In the records below, find every line that contains "sends" and list it.

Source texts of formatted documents
============================================================

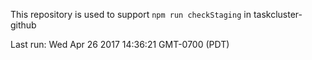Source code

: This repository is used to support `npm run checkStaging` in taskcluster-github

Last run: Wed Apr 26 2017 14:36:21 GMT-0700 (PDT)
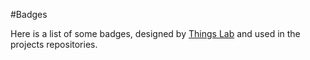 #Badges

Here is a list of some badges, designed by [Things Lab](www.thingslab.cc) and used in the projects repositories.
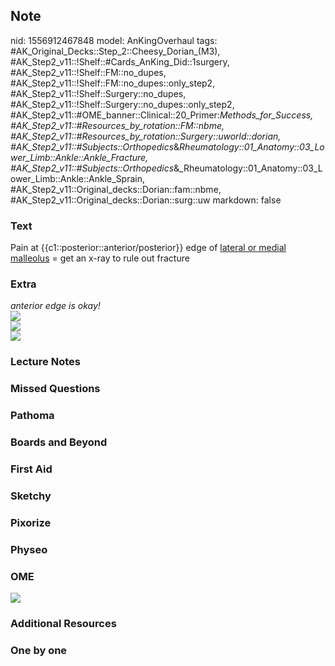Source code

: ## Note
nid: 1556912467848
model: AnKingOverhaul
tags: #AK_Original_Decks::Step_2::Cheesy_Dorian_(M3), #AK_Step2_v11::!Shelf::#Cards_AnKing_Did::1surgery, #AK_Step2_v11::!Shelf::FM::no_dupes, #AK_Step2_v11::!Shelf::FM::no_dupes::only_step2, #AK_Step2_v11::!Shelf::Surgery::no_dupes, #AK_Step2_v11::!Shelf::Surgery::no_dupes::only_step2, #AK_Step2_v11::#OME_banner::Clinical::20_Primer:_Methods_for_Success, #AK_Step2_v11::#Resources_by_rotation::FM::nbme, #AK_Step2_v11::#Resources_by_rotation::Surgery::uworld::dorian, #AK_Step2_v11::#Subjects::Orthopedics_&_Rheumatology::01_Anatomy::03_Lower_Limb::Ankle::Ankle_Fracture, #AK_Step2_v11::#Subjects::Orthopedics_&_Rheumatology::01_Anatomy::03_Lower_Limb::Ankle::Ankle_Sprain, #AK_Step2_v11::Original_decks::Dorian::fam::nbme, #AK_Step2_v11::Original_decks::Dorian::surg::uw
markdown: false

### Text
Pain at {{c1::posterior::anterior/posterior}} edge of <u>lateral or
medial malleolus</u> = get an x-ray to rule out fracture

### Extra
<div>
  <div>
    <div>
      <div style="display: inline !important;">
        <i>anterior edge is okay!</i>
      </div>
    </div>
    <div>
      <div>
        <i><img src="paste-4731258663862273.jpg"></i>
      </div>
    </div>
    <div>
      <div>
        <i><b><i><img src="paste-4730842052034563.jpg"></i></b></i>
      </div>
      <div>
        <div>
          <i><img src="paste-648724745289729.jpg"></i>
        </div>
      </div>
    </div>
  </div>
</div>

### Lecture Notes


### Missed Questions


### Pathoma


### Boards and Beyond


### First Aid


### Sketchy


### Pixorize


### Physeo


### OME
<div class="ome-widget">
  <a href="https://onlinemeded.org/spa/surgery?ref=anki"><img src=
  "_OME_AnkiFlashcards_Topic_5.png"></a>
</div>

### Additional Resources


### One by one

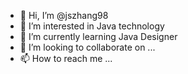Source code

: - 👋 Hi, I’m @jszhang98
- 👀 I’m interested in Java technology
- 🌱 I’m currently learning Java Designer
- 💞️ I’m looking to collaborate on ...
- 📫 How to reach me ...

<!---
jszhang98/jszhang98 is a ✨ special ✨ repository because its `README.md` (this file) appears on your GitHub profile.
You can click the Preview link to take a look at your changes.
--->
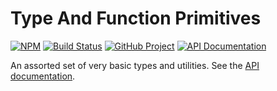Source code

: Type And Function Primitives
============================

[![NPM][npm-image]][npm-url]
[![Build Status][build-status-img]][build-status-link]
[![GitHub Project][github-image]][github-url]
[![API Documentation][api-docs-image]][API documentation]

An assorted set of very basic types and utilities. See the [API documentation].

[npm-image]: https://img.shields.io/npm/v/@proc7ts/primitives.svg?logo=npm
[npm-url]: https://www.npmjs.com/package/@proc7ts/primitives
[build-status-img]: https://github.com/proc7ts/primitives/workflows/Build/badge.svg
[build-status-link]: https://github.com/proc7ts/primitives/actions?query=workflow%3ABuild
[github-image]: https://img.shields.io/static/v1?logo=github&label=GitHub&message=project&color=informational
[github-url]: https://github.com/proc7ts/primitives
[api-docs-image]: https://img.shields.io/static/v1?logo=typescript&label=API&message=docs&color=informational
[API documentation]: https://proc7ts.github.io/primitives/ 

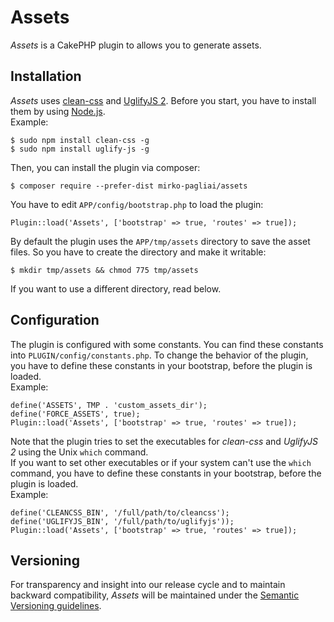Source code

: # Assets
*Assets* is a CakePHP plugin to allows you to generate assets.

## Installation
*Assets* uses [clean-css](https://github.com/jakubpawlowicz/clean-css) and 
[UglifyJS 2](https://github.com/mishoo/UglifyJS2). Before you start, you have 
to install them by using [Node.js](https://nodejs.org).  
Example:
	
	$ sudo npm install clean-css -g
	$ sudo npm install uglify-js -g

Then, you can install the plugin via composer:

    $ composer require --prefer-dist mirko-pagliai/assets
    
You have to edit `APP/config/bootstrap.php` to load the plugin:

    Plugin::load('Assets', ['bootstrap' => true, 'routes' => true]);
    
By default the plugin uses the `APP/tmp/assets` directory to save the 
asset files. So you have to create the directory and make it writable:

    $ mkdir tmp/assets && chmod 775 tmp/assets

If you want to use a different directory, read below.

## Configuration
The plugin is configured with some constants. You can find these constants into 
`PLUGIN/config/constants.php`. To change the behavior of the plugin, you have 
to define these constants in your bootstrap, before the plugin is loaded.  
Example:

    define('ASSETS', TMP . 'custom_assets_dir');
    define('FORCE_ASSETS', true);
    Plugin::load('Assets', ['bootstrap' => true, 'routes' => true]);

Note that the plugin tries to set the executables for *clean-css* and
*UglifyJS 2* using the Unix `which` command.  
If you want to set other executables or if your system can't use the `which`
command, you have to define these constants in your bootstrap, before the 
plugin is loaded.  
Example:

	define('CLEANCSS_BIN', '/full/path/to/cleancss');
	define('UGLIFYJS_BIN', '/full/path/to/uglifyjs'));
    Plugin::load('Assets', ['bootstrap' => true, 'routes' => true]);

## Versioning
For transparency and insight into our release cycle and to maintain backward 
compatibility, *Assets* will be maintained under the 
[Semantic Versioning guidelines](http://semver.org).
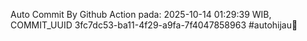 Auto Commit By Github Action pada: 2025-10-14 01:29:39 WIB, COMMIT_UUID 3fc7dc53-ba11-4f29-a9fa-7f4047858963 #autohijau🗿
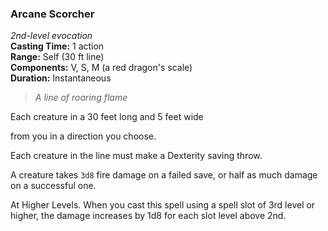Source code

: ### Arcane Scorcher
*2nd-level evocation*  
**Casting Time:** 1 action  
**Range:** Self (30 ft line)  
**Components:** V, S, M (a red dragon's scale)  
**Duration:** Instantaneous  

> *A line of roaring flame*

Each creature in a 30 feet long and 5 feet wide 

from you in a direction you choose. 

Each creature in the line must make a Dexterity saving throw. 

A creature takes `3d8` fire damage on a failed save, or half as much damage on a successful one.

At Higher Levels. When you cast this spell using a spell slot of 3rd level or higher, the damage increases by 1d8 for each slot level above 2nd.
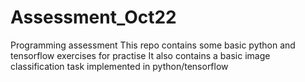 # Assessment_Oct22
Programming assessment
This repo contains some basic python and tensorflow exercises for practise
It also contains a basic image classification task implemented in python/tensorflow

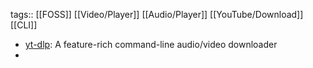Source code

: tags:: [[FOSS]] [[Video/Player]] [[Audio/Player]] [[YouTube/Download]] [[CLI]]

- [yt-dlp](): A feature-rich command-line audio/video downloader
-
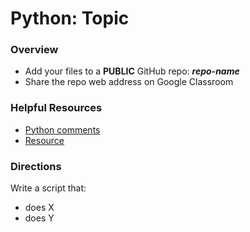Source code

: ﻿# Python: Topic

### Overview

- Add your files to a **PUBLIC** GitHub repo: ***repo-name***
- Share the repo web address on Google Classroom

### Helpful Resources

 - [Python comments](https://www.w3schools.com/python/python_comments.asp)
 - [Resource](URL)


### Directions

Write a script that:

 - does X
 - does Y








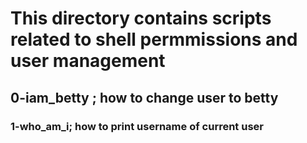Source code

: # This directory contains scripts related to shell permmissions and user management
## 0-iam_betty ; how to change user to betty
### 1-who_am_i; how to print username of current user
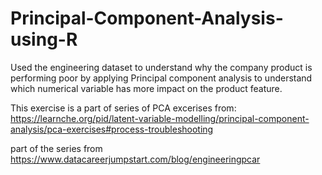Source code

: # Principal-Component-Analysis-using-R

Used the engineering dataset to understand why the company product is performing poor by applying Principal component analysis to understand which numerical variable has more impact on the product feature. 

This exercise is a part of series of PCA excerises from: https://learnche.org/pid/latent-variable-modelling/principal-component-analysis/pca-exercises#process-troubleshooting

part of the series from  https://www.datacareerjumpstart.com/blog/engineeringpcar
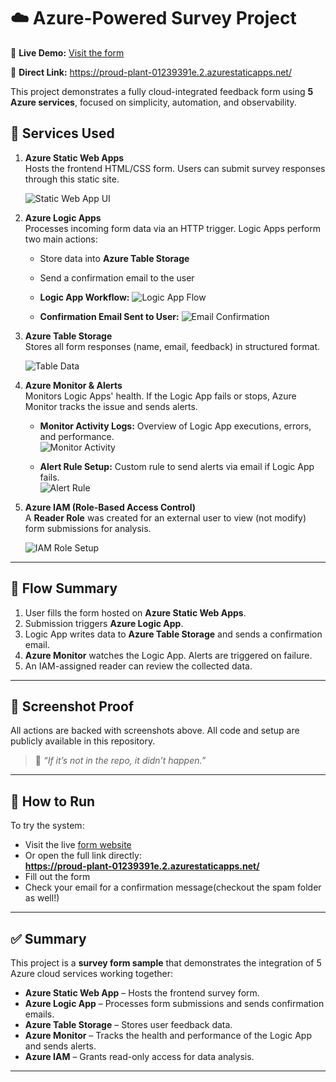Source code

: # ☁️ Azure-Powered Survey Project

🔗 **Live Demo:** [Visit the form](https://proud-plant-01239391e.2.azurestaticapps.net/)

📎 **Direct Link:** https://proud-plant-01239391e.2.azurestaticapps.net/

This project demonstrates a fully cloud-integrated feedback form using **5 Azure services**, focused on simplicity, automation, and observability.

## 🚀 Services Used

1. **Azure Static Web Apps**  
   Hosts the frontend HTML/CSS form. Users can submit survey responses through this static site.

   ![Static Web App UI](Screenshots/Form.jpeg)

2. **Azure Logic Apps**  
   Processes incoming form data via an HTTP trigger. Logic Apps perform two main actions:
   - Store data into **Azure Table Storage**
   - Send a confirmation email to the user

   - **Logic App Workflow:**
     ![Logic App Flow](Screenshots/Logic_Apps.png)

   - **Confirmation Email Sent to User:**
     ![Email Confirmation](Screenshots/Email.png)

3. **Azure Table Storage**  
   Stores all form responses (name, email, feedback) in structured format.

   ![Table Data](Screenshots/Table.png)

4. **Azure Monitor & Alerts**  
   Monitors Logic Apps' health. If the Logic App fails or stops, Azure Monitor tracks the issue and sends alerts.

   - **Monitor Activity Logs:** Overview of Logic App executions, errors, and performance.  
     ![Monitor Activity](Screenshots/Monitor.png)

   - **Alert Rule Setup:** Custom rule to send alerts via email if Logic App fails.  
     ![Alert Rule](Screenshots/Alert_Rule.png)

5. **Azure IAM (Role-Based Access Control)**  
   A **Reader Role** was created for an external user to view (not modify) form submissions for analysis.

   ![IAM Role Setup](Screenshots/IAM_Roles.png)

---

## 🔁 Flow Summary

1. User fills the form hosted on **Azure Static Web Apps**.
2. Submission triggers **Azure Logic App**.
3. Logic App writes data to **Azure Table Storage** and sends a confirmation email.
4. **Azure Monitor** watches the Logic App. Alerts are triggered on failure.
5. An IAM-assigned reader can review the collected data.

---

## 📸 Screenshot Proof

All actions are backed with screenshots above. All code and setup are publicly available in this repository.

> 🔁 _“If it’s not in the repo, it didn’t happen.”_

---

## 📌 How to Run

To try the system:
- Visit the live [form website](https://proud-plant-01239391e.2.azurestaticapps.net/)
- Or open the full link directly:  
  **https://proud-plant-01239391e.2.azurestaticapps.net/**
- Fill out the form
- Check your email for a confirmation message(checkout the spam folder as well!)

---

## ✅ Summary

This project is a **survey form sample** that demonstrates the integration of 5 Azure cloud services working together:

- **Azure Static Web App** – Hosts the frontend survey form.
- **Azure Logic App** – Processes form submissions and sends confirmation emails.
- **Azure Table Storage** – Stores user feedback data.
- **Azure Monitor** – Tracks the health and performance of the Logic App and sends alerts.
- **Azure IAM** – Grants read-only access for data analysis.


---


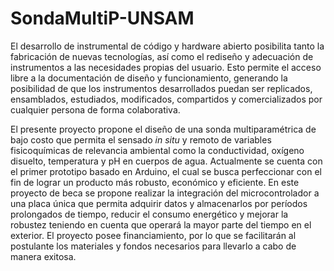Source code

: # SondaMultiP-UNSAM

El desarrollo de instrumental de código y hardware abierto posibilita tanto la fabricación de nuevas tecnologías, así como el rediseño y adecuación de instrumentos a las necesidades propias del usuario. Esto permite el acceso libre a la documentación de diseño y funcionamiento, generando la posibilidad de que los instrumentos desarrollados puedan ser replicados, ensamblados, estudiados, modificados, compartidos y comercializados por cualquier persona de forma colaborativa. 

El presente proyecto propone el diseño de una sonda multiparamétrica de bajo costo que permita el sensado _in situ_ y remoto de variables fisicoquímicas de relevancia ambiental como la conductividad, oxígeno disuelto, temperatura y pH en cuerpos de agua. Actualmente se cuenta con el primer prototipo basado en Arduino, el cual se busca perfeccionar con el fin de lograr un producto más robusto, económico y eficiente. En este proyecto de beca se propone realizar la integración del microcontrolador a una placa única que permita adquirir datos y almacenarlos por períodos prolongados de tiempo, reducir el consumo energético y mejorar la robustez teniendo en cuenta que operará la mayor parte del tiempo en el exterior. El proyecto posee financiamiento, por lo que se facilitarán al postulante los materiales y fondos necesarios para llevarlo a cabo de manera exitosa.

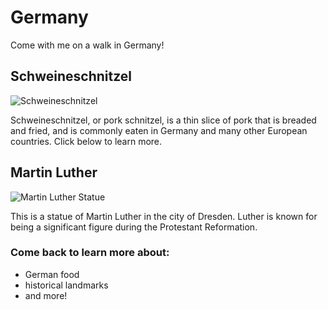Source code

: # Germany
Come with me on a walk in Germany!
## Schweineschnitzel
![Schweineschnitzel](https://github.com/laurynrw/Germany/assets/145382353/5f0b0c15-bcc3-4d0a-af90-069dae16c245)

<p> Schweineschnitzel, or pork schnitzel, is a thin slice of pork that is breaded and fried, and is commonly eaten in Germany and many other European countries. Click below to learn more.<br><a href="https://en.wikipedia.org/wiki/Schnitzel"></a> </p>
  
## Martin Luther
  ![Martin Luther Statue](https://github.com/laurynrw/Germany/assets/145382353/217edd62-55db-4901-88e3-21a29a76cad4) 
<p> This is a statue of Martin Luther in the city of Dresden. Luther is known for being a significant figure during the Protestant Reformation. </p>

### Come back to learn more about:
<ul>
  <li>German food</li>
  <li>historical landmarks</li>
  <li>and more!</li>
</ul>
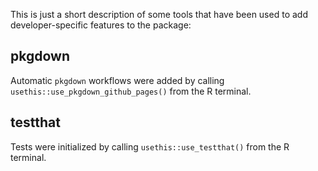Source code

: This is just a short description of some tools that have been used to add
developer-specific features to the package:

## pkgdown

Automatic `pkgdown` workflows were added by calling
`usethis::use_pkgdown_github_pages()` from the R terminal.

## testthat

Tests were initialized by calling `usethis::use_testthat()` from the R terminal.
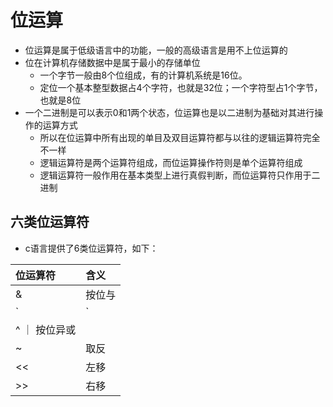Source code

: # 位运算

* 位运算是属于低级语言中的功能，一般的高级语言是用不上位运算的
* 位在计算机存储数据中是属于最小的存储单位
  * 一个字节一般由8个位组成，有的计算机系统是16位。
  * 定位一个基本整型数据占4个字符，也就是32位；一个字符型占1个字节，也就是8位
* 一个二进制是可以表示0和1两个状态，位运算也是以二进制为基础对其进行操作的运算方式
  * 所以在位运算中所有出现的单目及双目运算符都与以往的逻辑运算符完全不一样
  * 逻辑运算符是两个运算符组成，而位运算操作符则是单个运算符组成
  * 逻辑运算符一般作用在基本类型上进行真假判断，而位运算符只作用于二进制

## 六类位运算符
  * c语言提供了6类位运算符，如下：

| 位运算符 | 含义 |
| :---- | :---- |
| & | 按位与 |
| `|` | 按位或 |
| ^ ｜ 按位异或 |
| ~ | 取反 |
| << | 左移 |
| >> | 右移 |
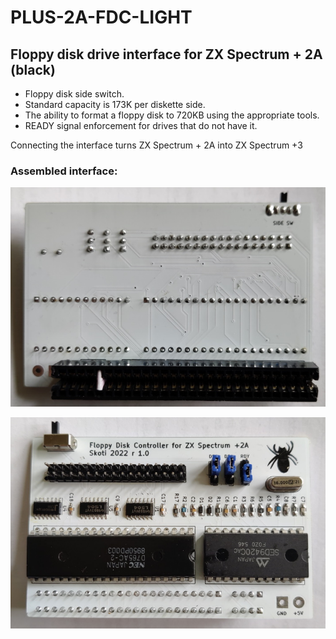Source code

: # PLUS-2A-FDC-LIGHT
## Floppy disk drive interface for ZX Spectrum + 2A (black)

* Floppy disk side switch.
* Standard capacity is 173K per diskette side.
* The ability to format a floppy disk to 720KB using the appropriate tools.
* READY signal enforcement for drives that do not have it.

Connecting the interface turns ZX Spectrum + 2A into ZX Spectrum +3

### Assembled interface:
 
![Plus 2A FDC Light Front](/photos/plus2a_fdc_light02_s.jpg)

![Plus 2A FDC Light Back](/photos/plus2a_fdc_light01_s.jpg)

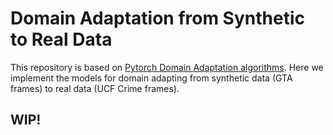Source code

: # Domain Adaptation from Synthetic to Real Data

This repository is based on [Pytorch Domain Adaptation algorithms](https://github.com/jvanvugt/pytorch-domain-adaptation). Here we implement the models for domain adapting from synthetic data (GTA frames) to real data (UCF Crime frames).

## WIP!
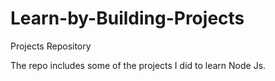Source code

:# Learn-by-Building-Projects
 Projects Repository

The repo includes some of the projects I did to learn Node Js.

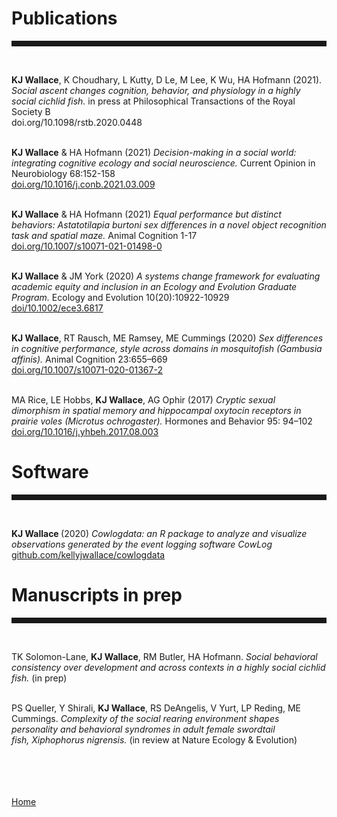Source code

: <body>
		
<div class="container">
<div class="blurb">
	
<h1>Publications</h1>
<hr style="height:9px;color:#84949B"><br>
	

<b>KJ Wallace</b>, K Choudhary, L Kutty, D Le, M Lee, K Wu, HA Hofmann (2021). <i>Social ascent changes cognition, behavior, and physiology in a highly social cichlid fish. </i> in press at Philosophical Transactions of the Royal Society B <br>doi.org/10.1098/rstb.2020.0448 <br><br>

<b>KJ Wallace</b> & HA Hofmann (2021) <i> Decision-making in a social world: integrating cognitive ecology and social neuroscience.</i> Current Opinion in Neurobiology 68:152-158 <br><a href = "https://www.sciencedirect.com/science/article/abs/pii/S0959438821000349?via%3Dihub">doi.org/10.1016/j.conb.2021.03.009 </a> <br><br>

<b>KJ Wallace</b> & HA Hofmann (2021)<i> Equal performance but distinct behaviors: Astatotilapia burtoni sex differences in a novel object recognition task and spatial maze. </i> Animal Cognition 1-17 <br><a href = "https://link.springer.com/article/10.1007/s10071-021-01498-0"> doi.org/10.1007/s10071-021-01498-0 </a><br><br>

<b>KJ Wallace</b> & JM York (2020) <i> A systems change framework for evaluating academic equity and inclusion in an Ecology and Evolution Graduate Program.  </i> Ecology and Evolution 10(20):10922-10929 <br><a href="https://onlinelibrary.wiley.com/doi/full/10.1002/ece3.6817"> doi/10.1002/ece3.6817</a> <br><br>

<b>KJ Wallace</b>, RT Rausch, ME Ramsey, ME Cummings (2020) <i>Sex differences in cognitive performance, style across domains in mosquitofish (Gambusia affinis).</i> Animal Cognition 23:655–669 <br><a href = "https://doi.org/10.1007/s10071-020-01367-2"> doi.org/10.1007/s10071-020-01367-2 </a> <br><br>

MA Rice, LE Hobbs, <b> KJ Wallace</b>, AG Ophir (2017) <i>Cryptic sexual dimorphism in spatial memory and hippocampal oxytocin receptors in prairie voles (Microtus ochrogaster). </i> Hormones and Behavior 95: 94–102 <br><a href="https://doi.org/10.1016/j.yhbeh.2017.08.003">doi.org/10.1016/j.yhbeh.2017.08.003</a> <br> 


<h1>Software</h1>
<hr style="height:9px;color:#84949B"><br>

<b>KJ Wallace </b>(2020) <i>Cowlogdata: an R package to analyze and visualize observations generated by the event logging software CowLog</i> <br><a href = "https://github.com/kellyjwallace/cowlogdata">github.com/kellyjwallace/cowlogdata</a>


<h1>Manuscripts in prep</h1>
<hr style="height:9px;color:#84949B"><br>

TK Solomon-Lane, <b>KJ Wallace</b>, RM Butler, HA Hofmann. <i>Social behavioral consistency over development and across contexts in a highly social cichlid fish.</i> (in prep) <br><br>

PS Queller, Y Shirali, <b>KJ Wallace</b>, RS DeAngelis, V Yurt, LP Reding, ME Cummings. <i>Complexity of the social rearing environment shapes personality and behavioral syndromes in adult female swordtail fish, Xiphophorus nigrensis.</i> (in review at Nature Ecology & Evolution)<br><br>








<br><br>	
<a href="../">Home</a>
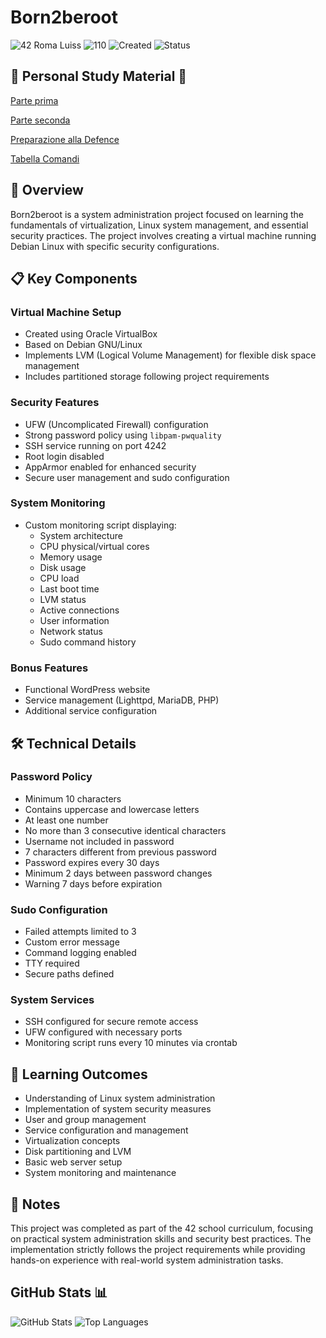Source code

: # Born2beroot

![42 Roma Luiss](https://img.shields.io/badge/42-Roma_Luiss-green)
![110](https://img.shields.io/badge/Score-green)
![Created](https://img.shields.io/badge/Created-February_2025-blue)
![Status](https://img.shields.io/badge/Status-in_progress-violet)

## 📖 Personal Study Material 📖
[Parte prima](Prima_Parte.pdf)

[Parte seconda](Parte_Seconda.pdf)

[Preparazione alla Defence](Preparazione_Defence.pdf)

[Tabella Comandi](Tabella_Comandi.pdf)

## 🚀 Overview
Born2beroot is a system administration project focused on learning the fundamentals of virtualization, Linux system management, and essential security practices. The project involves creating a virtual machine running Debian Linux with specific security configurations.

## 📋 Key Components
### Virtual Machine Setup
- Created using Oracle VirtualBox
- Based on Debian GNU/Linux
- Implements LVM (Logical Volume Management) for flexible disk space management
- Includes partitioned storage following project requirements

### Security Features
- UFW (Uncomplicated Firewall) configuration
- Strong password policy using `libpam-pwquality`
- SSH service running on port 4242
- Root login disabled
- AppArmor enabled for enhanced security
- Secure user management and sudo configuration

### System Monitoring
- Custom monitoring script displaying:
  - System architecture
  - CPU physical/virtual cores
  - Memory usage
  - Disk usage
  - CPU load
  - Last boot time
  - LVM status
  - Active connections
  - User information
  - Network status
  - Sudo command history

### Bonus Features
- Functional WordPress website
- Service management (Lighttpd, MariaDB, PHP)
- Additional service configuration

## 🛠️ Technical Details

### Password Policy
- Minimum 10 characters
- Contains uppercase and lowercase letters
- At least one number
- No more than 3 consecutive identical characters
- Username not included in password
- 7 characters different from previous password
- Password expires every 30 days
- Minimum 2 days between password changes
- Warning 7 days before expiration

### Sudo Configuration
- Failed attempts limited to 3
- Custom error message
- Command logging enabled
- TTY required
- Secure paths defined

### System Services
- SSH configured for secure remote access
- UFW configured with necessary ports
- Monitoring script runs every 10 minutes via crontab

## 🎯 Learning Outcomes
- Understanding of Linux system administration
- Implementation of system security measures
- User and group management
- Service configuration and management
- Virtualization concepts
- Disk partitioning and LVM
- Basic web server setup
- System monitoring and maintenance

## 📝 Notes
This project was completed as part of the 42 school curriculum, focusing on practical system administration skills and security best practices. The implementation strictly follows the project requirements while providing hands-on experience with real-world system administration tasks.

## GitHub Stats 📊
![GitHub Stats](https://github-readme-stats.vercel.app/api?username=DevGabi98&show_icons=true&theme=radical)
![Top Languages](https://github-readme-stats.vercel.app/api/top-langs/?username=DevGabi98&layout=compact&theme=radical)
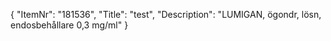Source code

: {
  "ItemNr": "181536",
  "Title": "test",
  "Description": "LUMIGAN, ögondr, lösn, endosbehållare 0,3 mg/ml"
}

============================================================

### ANSWER
   Monitors Logic Apps' health. If the Logic App fails or stops, Azure Monitor tracks the issue and sends alerts.
3. Logic App writes data to **Azure Table Storage** and sends a confirmation email.
- **Azure Logic App** – Processes form submissions and sends confirmation emails.
- **Azure Monitor** – Tracks the health and performance of the Logic App and sends alerts.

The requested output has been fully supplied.